If $f$ and $g$ are Riemann integrable, are $f\cdot g$ and $f/g$ Riemann integrable?
If $f,g$ are both Riemann integrable, then $f\cdot g$ is. This follows by proving that if $f$ is Riemann integrable, then $f^2$ is, then using $2fg=(f+g)^2-f^2-g^2$. But we have that $|f^2(x)-f^2(y)|\leqslant 2M|f(x)-f(y)|$ where $M$ is an upper bound for $f$ over the interval in quastion. If $g$ is bounded away from zero, then $f/g$ will be Riemann integrable, for the oscillation of $1/g$ is no greater than that of $g$ times a constant, namely if $g\geqslant m>0$ $$\left|\frac{1}{g(x)}-\frac{1}{g(y)}\right|=\left|\frac{g(x)-g(y)}{g(x)g(y)}\right|\leqslant\frac{1}{m^2}|g(x)-g(y)|$$
It suffices to prove the statement: if $f$ is integrable on $[a,b]$ then so is $f^2$, then $fg = \dfrac 1 2((f + g)^2 - f^2 - g^2) $is integrable.

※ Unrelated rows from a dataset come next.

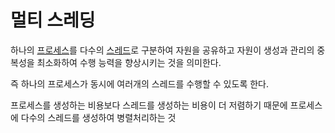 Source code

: # 멀티 스레딩

하나의 [프로세스](Process.md)를 다수의 [스레드](Thread.md)로 구분하여 자원을 공유하고 자원이 생성과 관리의 중복성을 최소화하여 수행 능력을 향상시키는 것을 의미한다. 

즉 하나의 프로세스가 동시에 여러개의 스레드를 수행할 수 있도록 한다.

프로세스를 생성하는 비용보다 스레드를 생성하는 비용이 더 저렴하기 때문에 프로세스에 다수의 스레드를 생성하여 병렬처리하는 것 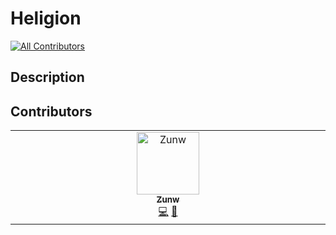 # Heligion
<!-- ALL-CONTRIBUTORS-BADGE:START - Do not remove or modify this section -->
[![All Contributors](https://img.shields.io/badge/all_contributors-1-orange.svg?style=flat-square)](#contributors-)
<!-- ALL-CONTRIBUTORS-BADGE:END -->

## Description

## Contributors

<!-- ALL-CONTRIBUTORS-LIST:START - Do not remove or modify this section -->
<!-- prettier-ignore-start -->
<!-- markdownlint-disable -->
<table>
  <tbody>
    <tr>
      <td align="center" valign="top" width="14.28%"><a href="https://github.com/ZunwDev"><img src="https://avatars.githubusercontent.com/u/43964753?v=4?s=100" width="100px;" alt="Zunw"/><br /><sub><b>Zunw</b></sub></a><br /><a href="https://github.com/zZHorizonZz/Heligion/commits?author=ZunwDev" title="Code">💻</a> <a href="https://github.com/zZHorizonZz/Heligion/commits?author=ZunwDev" title="Documentation">📖</a></td>
    </tr>
  </tbody>
</table>

<!-- markdownlint-restore -->
<!-- prettier-ignore-end -->

<!-- ALL-CONTRIBUTORS-LIST:END -->
<!-- prettier-ignore-start -->
<!-- markdownlint-disable -->

<!-- markdownlint-restore -->
<!-- prettier-ignore-end -->

<!-- ALL-CONTRIBUTORS-LIST:END -->
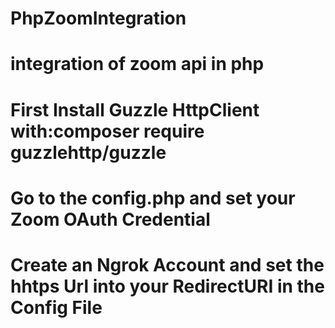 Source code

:# PhpZoomIntegration
# integration of zoom api in php
# First Install Guzzle HttpClient with:composer require guzzlehttp/guzzle
# Go to the config.php and set your Zoom OAuth Credential
# Create an Ngrok Account and set the hhtps Url into your RedirectURI in the Config File
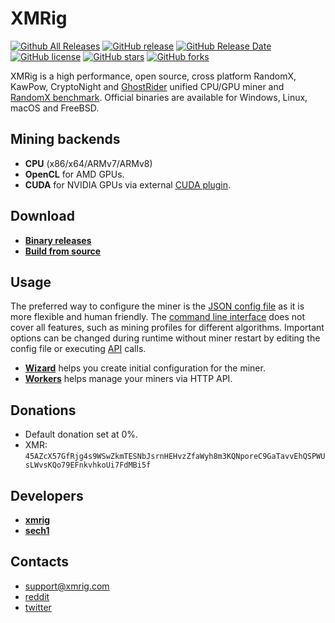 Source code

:# XMRig


[![Github All Releases](https://img.shields.io/github/downloads/xmrig/xmrig/total.svg)](https://github.com/C3Pool/xmrig/releases)
[![GitHub release](https://img.shields.io/github/release/xmrig/xmrig/all.svg)](https://github.com/C3Pool/xmrig/releases)
[![GitHub Release Date](https://img.shields.io/github/release-date/xmrig/xmrig.svg)](https://github.com/C3Pool/xmrig/releases)
[![GitHub license](https://img.shields.io/github/license/xmrig/xmrig.svg)](https://github.com/C3Pool/xmrig/blob/master/LICENSE)
[![GitHub stars](https://img.shields.io/github/stars/xmrig/xmrig.svg)](https://github.com/C3Pool/xmrig/stargazers)
[![GitHub forks](https://img.shields.io/github/forks/xmrig/xmrig.svg)](https://github.com/C3Pool/xmrig/network)

XMRig is a high performance, open source, cross platform RandomX, KawPow, CryptoNight and [GhostRider](https://github.com/xmrig/xmrig/tree/master/src/crypto/ghostrider#readme) unified CPU/GPU miner and [RandomX benchmark](https://xmrig.com/benchmark). Official binaries are available for Windows, Linux, macOS and FreeBSD.

## Mining backends
- **CPU** (x86/x64/ARMv7/ARMv8)
- **OpenCL** for AMD GPUs.
- **CUDA** for NVIDIA GPUs via external [CUDA plugin](https://github.com/C3Pool/xmrig-cuda).

## Download
* **[Binary releases](https://github.com/C3Pool/xmrig/releases)**
* **[Build from source](https://xmrig.com/docs/miner/build)**

## Usage
The preferred way to configure the miner is the [JSON config file](https://xmrig.com/docs/miner/config) as it is more flexible and human friendly. The [command line interface](https://xmrig.com/docs/miner/command-line-options) does not cover all features, such as mining profiles for different algorithms. Important options can be changed during runtime without miner restart by editing the config file or executing [API](https://xmrig.com/docs/miner/api) calls.

* **[Wizard](https://xmrig.com/wizard)** helps you create initial configuration for the miner.
* **[Workers](http://workers.xmrig.info)** helps manage your miners via HTTP API.

## Donations
* Default donation set at 0%.
* XMR: `45AZcX57GfRjg4s9WSwZkmTESNbJsrnHEHvzZfaWyh8m3KQNporeC9GaTavvEhQSPWUsLWvsKQo79EFnkvhkoUi7FdMBi5f`

## Developers
* **[xmrig](https://github.com/xmrig)**
* **[sech1](https://github.com/SChernykh)**

## Contacts
* support@xmrig.com
* [reddit](https://www.reddit.com/user/XMRig/)
* [twitter](https://twitter.com/xmrig_dev)
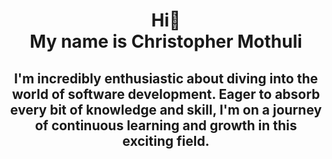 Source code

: <h1 align="center">
      Hi👋
   <br>
   My name is Christopher Mothuli
</h1>
<h2 align="center">
 I'm incredibly enthusiastic about diving into the world of software development. Eager to absorb every bit of knowledge and skill, I'm on a journey of continuous learning and growth in this exciting field.
</h2>

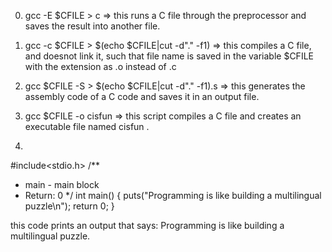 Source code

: 0) gcc -E $CFILE > c => this runs a C file through the preprocessor and saves the result into another file.

1) gcc -c $CFILE > $(echo $CFILE|cut -d"." -f1) => this compiles a C file, and doesnot link it, such that file name is saved in the variable $CFILE with the extension as .o instead of .c

2) gcc $CFILE -S > $(echo $CFILE|cut -d"." -f1).s => this generates the assembly code of a C code and saves it in an output file.

3) gcc $CFILE -o cisfun => this script compiles a C file and creates an executable file named cisfun .

4)
#include<stdio.h>
/**
 * main - main block
 * Return: 0
*/
int main()
{
puts("Programming is like building a multilingual puzzle\n");
return 0;
}

this code prints an output that says: Programming is like building a multilingual puzzle. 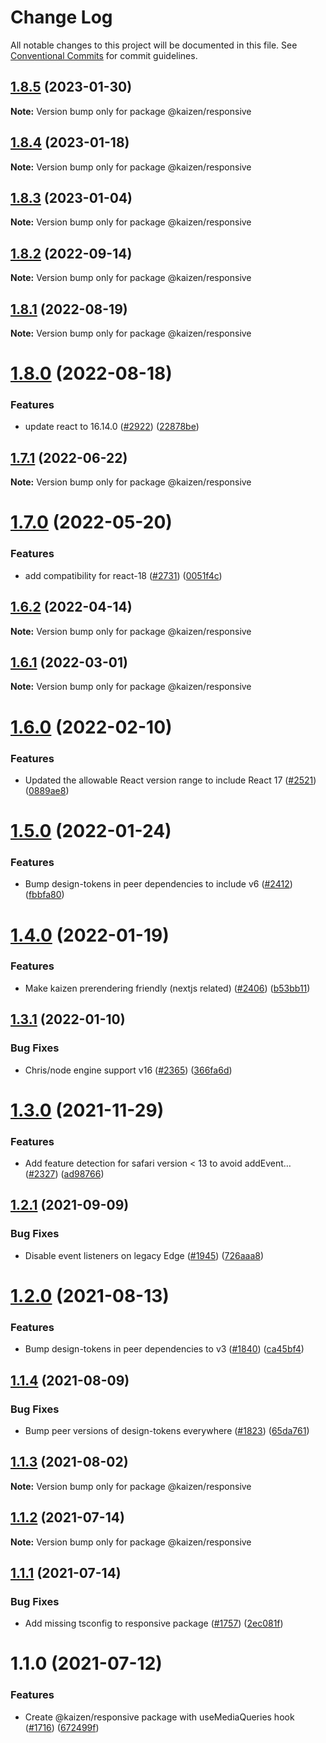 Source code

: # Change Log

All notable changes to this project will be documented in this file.
See [Conventional Commits](https://conventionalcommits.org) for commit guidelines.

## [1.8.5](https://github.com/cultureamp/kaizen-design-system/compare/@kaizen/responsive@1.8.4...@kaizen/responsive@1.8.5) (2023-01-30)

**Note:** Version bump only for package @kaizen/responsive





## [1.8.4](https://github.com/cultureamp/kaizen-design-system/compare/@kaizen/responsive@1.8.3...@kaizen/responsive@1.8.4) (2023-01-18)

**Note:** Version bump only for package @kaizen/responsive





## [1.8.3](https://github.com/cultureamp/kaizen-design-system/compare/@kaizen/responsive@1.8.2...@kaizen/responsive@1.8.3) (2023-01-04)

**Note:** Version bump only for package @kaizen/responsive





## [1.8.2](https://github.com/cultureamp/kaizen-design-system/compare/@kaizen/responsive@1.8.1...@kaizen/responsive@1.8.2) (2022-09-14)

**Note:** Version bump only for package @kaizen/responsive





## [1.8.1](https://github.com/cultureamp/kaizen-design-system/compare/@kaizen/responsive@1.8.0...@kaizen/responsive@1.8.1) (2022-08-19)

**Note:** Version bump only for package @kaizen/responsive





# [1.8.0](https://github.com/cultureamp/kaizen-design-system/compare/@kaizen/responsive@1.7.1...@kaizen/responsive@1.8.0) (2022-08-18)


### Features

* update react to 16.14.0 ([#2922](https://github.com/cultureamp/kaizen-design-system/issues/2922)) ([22878be](https://github.com/cultureamp/kaizen-design-system/commit/22878beee1884e2f58d0447b3908321937175228))





## [1.7.1](https://github.com/cultureamp/kaizen-design-system/compare/@kaizen/responsive@1.7.0...@kaizen/responsive@1.7.1) (2022-06-22)

**Note:** Version bump only for package @kaizen/responsive





# [1.7.0](https://github.com/cultureamp/kaizen-design-system/compare/@kaizen/responsive@1.6.2...@kaizen/responsive@1.7.0) (2022-05-20)


### Features

* add compatibility for react-18 ([#2731](https://github.com/cultureamp/kaizen-design-system/issues/2731)) ([0051f4c](https://github.com/cultureamp/kaizen-design-system/commit/0051f4cee82895acc2c2f44fc7bf8063857de57e))





## [1.6.2](https://github.com/cultureamp/kaizen-design-system/compare/@kaizen/responsive@1.6.1...@kaizen/responsive@1.6.2) (2022-04-14)

**Note:** Version bump only for package @kaizen/responsive





## [1.6.1](https://github.com/cultureamp/kaizen-design-system/compare/@kaizen/responsive@1.6.0...@kaizen/responsive@1.6.1) (2022-03-01)

**Note:** Version bump only for package @kaizen/responsive





# [1.6.0](https://github.com/cultureamp/kaizen-design-system/compare/@kaizen/responsive@1.5.0...@kaizen/responsive@1.6.0) (2022-02-10)


### Features

* Updated the allowable React version range to include React 17 ([#2521](https://github.com/cultureamp/kaizen-design-system/issues/2521)) ([0889ae8](https://github.com/cultureamp/kaizen-design-system/commit/0889ae82cc2836fe606957cd1f39a2eb94df00c1))





# [1.5.0](https://github.com/cultureamp/kaizen-design-system/compare/@kaizen/responsive@1.4.0...@kaizen/responsive@1.5.0) (2022-01-24)


### Features

* Bump design-tokens in peer dependencies to include v6 ([#2412](https://github.com/cultureamp/kaizen-design-system/issues/2412)) ([fbbfa80](https://github.com/cultureamp/kaizen-design-system/commit/fbbfa80d334db9311b228568b5632cb2f8022136))





# [1.4.0](https://github.com/cultureamp/kaizen-design-system/compare/@kaizen/responsive@1.3.1...@kaizen/responsive@1.4.0) (2022-01-19)


### Features

* Make kaizen prerendering friendly (nextjs related) ([#2406](https://github.com/cultureamp/kaizen-design-system/issues/2406)) ([b53bb11](https://github.com/cultureamp/kaizen-design-system/commit/b53bb118157c98874554bd565853797beb72e590))





## [1.3.1](https://github.com/cultureamp/kaizen-design-system/compare/@kaizen/responsive@1.3.0...@kaizen/responsive@1.3.1) (2022-01-10)


### Bug Fixes

* Chris/node engine support v16 ([#2365](https://github.com/cultureamp/kaizen-design-system/issues/2365)) ([366fa6d](https://github.com/cultureamp/kaizen-design-system/commit/366fa6d156d2a4a2b35b1356bbcf18adf2189f2b))





# [1.3.0](https://github.com/cultureamp/kaizen-design-system/compare/@kaizen/responsive@1.2.1...@kaizen/responsive@1.3.0) (2021-11-29)


### Features

* Add feature detection for safari version < 13 to avoid addEvent… ([#2327](https://github.com/cultureamp/kaizen-design-system/issues/2327)) ([ad98766](https://github.com/cultureamp/kaizen-design-system/commit/ad98766c75358670ea9575f5b05c58836607c24c))





## [1.2.1](https://github.com/cultureamp/kaizen-design-system/compare/@kaizen/responsive@1.2.0...@kaizen/responsive@1.2.1) (2021-09-09)


### Bug Fixes

* Disable event listeners on legacy Edge ([#1945](https://github.com/cultureamp/kaizen-design-system/issues/1945)) ([726aaa8](https://github.com/cultureamp/kaizen-design-system/commit/726aaa8704e7fc0f80c0d8164f63158d4a8eeb24))





# [1.2.0](https://github.com/cultureamp/kaizen-design-system/compare/@kaizen/responsive@1.1.4...@kaizen/responsive@1.2.0) (2021-08-13)


### Features

* Bump design-tokens in peer dependencies to v3 ([#1840](https://github.com/cultureamp/kaizen-design-system/issues/1840)) ([ca45bf4](https://github.com/cultureamp/kaizen-design-system/commit/ca45bf4707b5fbf907163653549e17682c46f636))





## [1.1.4](https://github.com/cultureamp/kaizen-design-system/compare/@kaizen/responsive@1.1.3...@kaizen/responsive@1.1.4) (2021-08-09)


### Bug Fixes

* Bump peer versions of design-tokens everywhere ([#1823](https://github.com/cultureamp/kaizen-design-system/issues/1823)) ([65da761](https://github.com/cultureamp/kaizen-design-system/commit/65da761807b4d907a342b9bb4ed2bbbe40a06048))





## [1.1.3](https://github.com/cultureamp/kaizen-design-system/compare/@kaizen/responsive@1.1.2...@kaizen/responsive@1.1.3) (2021-08-02)

**Note:** Version bump only for package @kaizen/responsive





## [1.1.2](https://github.com/cultureamp/kaizen-design-system/compare/@kaizen/responsive@1.1.1...@kaizen/responsive@1.1.2) (2021-07-14)

**Note:** Version bump only for package @kaizen/responsive





## [1.1.1](https://github.com/cultureamp/kaizen-design-system/compare/@kaizen/responsive@1.1.0...@kaizen/responsive@1.1.1) (2021-07-14)


### Bug Fixes

* Add missing tsconfig to responsive package ([#1757](https://github.com/cultureamp/kaizen-design-system/issues/1757)) ([2ec081f](https://github.com/cultureamp/kaizen-design-system/commit/2ec081f5191daec5c4e33ead2fe8ff06232db5d9))





# 1.1.0 (2021-07-12)


### Features

* Create @kaizen/responsive package with useMediaQueries hook ([#1716](https://github.com/cultureamp/kaizen-design-system/issues/1716)) ([672499f](https://github.com/cultureamp/kaizen-design-system/commit/672499f0967192031ae9883972a3af35620053af))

To show that $f^2$ is integrable use the following:
So: $$\begin{align}U(f^2, P) - L(f^2,P) &= \sum (M_i^2 - m_i^2)\Delta x_i \\&< 2T \sum (M_i-m_i)\Delta x_i\\&= 2T(U(f,P) - L(f,P)) \\&<2T\frac{\varepsilon }{2T} = \varepsilon\end{align}$$
Here $T = \sup\limits_{[a,b]} f(x)$. So $f^2$ is integrable.